PPOZ przypomina, że we wrześniu ubiegłego roku do Sejmu trafił projekt, w którym zaproponowano powołanie instytucji koronera oraz wprowadzenia konkretnych zapisów porządkujących sprawy administracyjne związane z chowaniem zmarłych. Jednak skończyło się na pierwszym czytaniu, a archaiczne i niejasne przepisy w tej sprawie wciąż obowiązują.
– Ustawa jest archaiczna i nie przystaje do dzisiejszych realiów. W nazewnictwie ma gromadzką radę narodową, położną wiejską, Milicję Obywatelską, czego we współczesnym systemie już nie ma – podkreśla Bożena Janicka, prezes PPOZ. – Stwierdzenie zgonu nie jest natomiast usługą medyczną, ale statystyczno-administracyjną, którą w następstwie prawnym ustawy powinno finansować starostwo. Brakuje jednak aktów wykonawczych.
Według organizacji, jeśli nie można poprawić ustawy, potrzebne są akty wykonawcze, określające zasady oraz podmioty odpowiedzialne za wydawanie kart zgonów. Minister zdrowia jest zobowiązany do ich opracowania, ale nie czyni tego od lat.
PPOZ zauważa, że luki prawne dotyczą także braku możliwości wypłaty lekarzom wynagrodzenia za wystawienie karty zgonu.
Źródło: www.podyplomie.pl
Komentarze
[ z 6]
"gromadzką radę narodową, położną wiejską, Milicję Obywatelską," fajne ;)

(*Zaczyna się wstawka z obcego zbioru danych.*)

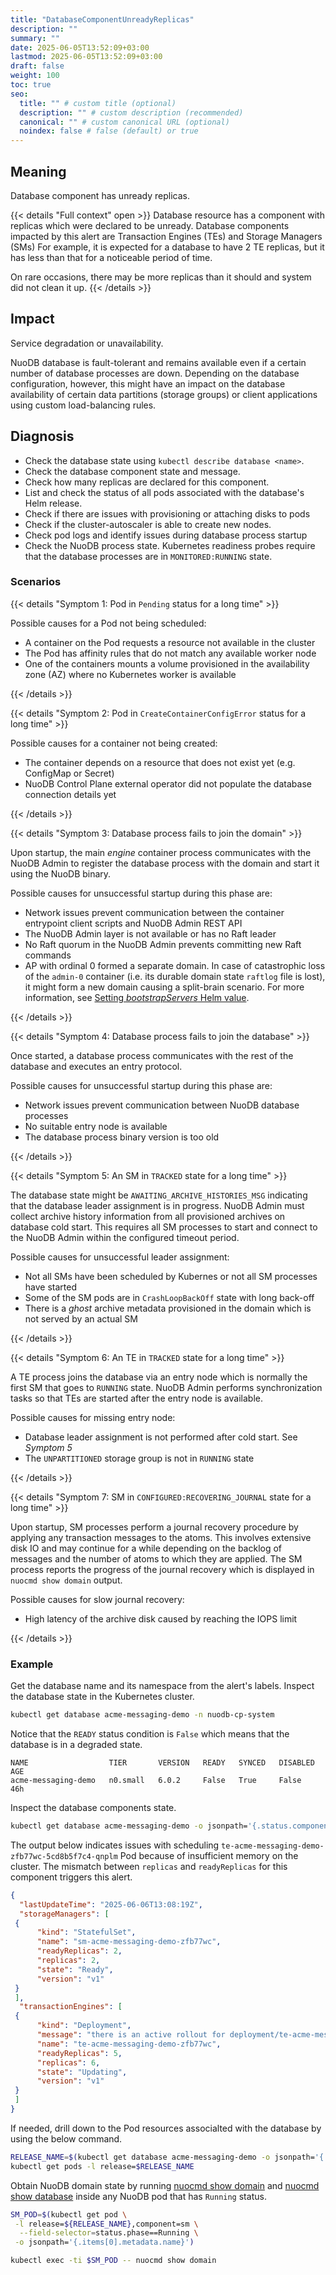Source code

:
 ```yaml
---
title: "DatabaseComponentUnreadyReplicas"
description: ""
summary: ""
date: 2025-06-05T13:52:09+03:00
lastmod: 2025-06-05T13:52:09+03:00
draft: false
weight: 100
toc: true
seo:
  title: "" # custom title (optional)
  description: "" # custom description (recommended)
  canonical: "" # custom canonical URL (optional)
  noindex: false # false (default) or true
---
```


## Meaning

Database component has unready replicas.

{{< details "Full context" open >}}
Database resource has a component with replicas which were declared to be unready.
Database components impacted by this alert are Transaction Engines (TEs) and Storage Managers (SMs)
For example, it is expected for a database to have 2 TE replicas, but it has less than that for a noticeable period of time.

On rare occasions, there may be more replicas than it should and system did not clean it up.
{{< /details >}}

## Impact

Service degradation or unavailability.

NuoDB database is fault-tolerant and remains available even if a certain number of database processes are down.
Depending on the database configuration, however, this might have an impact on the database availability of certain data partitions (storage groups) or client applications using custom load-balancing rules.

## Diagnosis

- Check the database state using `kubectl describe database <name>`.
- Check the database component state and message.
- Check how many replicas are declared for this component.
- List and check the status of all pods associated with the database's Helm release.
- Check if there are issues with provisioning or attaching disks to pods
- Check if the cluster-autoscaler is able to create new nodes.
- Check pod logs and identify issues during database process startup
- Check the NuoDB process state.
Kubernetes readiness probes require that the database processes are in `MONITORED:RUNNING` state.

### Scenarios

{{< details "Symptom 1: Pod in `Pending` status for a long time" >}}

Possible causes for a Pod not being scheduled:

- A container on the Pod requests a resource not available in the cluster
- The Pod has affinity rules that do not match any available worker node
- One of the containers mounts a volume provisioned in the availability zone (AZ) where no Kubernetes worker is available

{{< /details >}}

{{< details "Symptom 2: Pod in `CreateContainerConfigError` status for a long time" >}}

Possible causes for a container not being created:

- The container depends on a resource that does not exist yet (e.g. ConfigMap or Secret)
- NuoDB Control Plane external operator did not populate the database connection details yet

{{< /details >}}

{{< details "Symptom 3: Database process fails to join the domain" >}}

Upon startup, the main _engine_ container process communicates with the NuoDB Admin to register the database process with the domain and start it using the NuoDB binary.

Possible causes for unsuccessful startup during this phase are:

- Network issues prevent communication between the container entrypoint client scripts and NuoDB Admin REST API
- The NuoDB Admin layer is not available or has no Raft leader
- No Raft quorum in the NuoDB Admin prevents committing new Raft commands
- AP with ordinal 0 formed a separate domain. In case of catastrophic loss of the `admin-0` container (i.e. its durable domain state `raftlog` file is lost), it might form a new domain causing a split-brain scenario. For more information, see [Setting _bootstrapServers_ Helm value](https://github.com/nuodb/nuodb-helm-charts/blob/v3.10.0/stable/admin/values.yaml#L106).

{{< /details >}}

{{< details "Symptom 4: Database process fails to join the database" >}}

Once started, a database process communicates with the rest of the database and executes an entry protocol.

Possible causes for unsuccessful startup during this phase are:

- Network issues prevent communication between NuoDB database processes
- No suitable entry node is available
- The database process binary version is too old

{{< /details >}}

{{< details "Symptom 5: An SM in `TRACKED` state for a long time" >}}

The database state might be `AWAITING_ARCHIVE_HISTORIES_MSG` indicating that the database leader assignment is in progress.
NuoDB Admin must collect archive history information from all provisioned archives on database cold start.
This requires all SM processes to start and connect to the NuoDB Admin within the configured timeout period.

Possible causes for unsuccessful leader assignment:

- Not all SMs have been scheduled by Kubernes or not all SM processes have started
- Some of the SM pods are in `CrashLoopBackOff` state with long back-off
- There is a _ghost_ archive metadata provisioned in the domain which is not served by an actual SM

{{< /details >}}

{{< details "Symptom 6: An TE in `TRACKED` state for a long time" >}}

A TE process joins the database via an entry node which is normally the first SM that goes to `RUNNING` state.
NuoDB Admin performs synchronization tasks so that TEs are started after the entry node is available.

Possible causes for missing entry node:

- Database leader assignment is not performed after cold start. See _Symptom 5_
- The `UNPARTITIONED` storage group is not in `RUNNING` state

{{< /details >}}

{{< details "Symptom 7: SM in `CONFIGURED:RECOVERING_JOURNAL` state for a long time" >}}

Upon startup, SM processes perform a journal recovery procedure by applying any transaction messages to the atoms.
This involves extensive disk IO and may continue for a while depending on the backlog of messages and the number of atoms to which they are applied.
The SM process reports the progress of the journal recovery which is displayed in `nuocmd show domain` output.

Possible causes for slow journal recovery:

- High latency of the archive disk caused by reaching the IOPS limit

{{< /details >}}

### Example

Get the database name and its namespace from the alert's labels.
Inspect the database state in the Kubernetes cluster.

```sh
kubectl get database acme-messaging-demo -n nuodb-cp-system
```

Notice that the `READY` status condition is `False` which means that the database is in a degraded state.

```text
NAME                  TIER       VERSION   READY   SYNCED   DISABLED   AGE
acme-messaging-demo   n0.small   6.0.2     False   True     False      46h
```

Inspect the database components state.

```sh
kubectl get database acme-messaging-demo -o jsonpath='{.status.components}' | jq
```

The output below indicates issues with scheduling `te-acme-messaging-demo-zfb77wc-5cd8b5f7c4-qnplm` Pod because of insufficient memory on the cluster.
The mismatch between `replicas` and `readyReplicas` for this component triggers this alert.

```json
{
  "lastUpdateTime": "2025-06-06T13:08:19Z",
  "storageManagers": [
 {
      "kind": "StatefulSet",
      "name": "sm-acme-messaging-demo-zfb77wc",
      "readyReplicas": 2,
      "replicas": 2,
      "state": "Ready",
      "version": "v1"
 }
 ],
  "transactionEngines": [
 {
      "kind": "Deployment",
      "message": "there is an active rollout for deployment/te-acme-messaging-demo-zfb77wc; pod/te-acme-messaging-demo-zfb77wc-5cd8b5f7c4-qnplm: 0/1 nodes are available: 1 Insufficient memory. preemption: 0/1 nodes are available: 1 No preemption victims found for incoming pod.",
      "name": "te-acme-messaging-demo-zfb77wc",
      "readyReplicas": 5,
      "replicas": 6,
      "state": "Updating",
      "version": "v1"
 }
 ]
}
```

If needed, drill down to the Pod resources associalted with the database by using the below command.

```sh
RELEASE_NAME=$(kubectl get database acme-messaging-demo -o jsonpath='{.spec.template.releaseName}')
kubectl get pods -l release=$RELEASE_NAME
```

Obtain NuoDB domain state by running [nuocmd show domain](https://doc.nuodb.com/nuodb/latest/reference-information/command-line-tools/nuodb-command/nuocmd-reference/#show-domain) and [nuocmd show database](https://doc.nuodb.com/nuodb/latest/reference-information/command-line-tools/nuodb-command/nuocmd-reference/#show-domain) inside any NuoDB pod that has `Running` status.

```sh
SM_POD=$(kubectl get pod \
 -l release=${RELEASE_NAME},component=sm \
  --field-selector=status.phase==Running \
 -o jsonpath='{.items[0].metadata.name}')

kubectl exec -ti $SM_POD -- nuocmd show domain
```

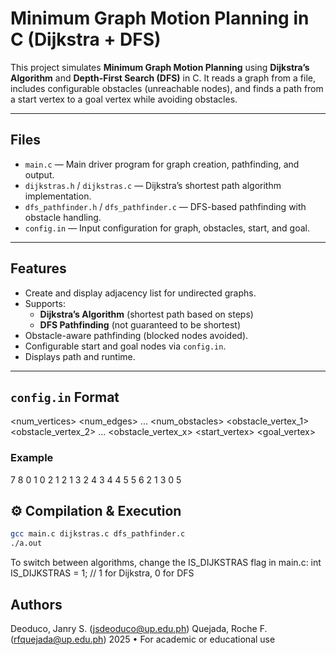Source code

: # Minimum Graph Motion Planning in C (Dijkstra + DFS)

This project simulates **Minimum Graph Motion Planning** using **Dijkstra’s Algorithm** and **Depth-First Search (DFS)** in C. It reads a graph from a file, includes configurable obstacles (unreachable nodes), and finds a path from a start vertex to a goal vertex while avoiding obstacles.

---

## Files

- `main.c` — Main driver program for graph creation, pathfinding, and output.
- `dijkstras.h` / `dijkstras.c` — Dijkstra’s shortest path algorithm implementation.
- `dfs_pathfinder.h` / `dfs_pathfinder.c` — DFS-based pathfinding with obstacle handling.
- `config.in` — Input configuration for graph, obstacles, start, and goal.

---

## Features

- Create and display adjacency list for undirected graphs.
- Supports:
  - **Dijkstra’s Algorithm** (shortest path based on steps)
  - **DFS Pathfinding** (not guaranteed to be shortest)
- Obstacle-aware pathfinding (blocked nodes avoided).
- Configurable start and goal nodes via `config.in`.
- Displays path and runtime.

---

## `config.in` Format
<num_vertices>
<num_edges>
<source1> <dest1>
<source2> <dest2>
...
<num_obstacles>
<obstacle_vertex_1> <obstacle_vertex_2> ... <obstacle_vertex_x>
<start_vertex>
<goal_vertex>


### Example
7
8
0 1
0 2
1 2
1 3
2 4
3 4
4 5
5 6
2
1 3
0
5

## ⚙️ Compilation & Execution

```bash
gcc main.c dijkstras.c dfs_pathfinder.c
./a.out
```

To switch between algorithms, change the IS_DIJKSTRAS flag in main.c:
int IS_DIJKSTRAS = 1; // 1 for Dijkstra, 0 for DFS

## Authors
Deoduco, Janry S. (jsdeoduco@up.edu.ph)
Quejada, Roche F. (rfquejada@up.edu.ph)
2025 • For academic or educational use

Nie chcę trolować, ale w tej ustawie są takie banaluki, a oni w tym sejmie się jakąś tęczą zajmują!!!!
Urząd Miasta w Opolu podpisał właśnie umowę z jedną z przychodni. Ma ona zapewnić powiatowi stały dostęp do koronerów.
To już nie pierwszy raz jak miasta wyprzedzają władze centralną. Bo tam wyżej to tylko polityka, a nie konkretne praktyczne decyzje.
Niech inne miasta pójdą ich śladem, to może problem "sam" się rozwiąże.
Gromadzka rada narodowa. Co to jest?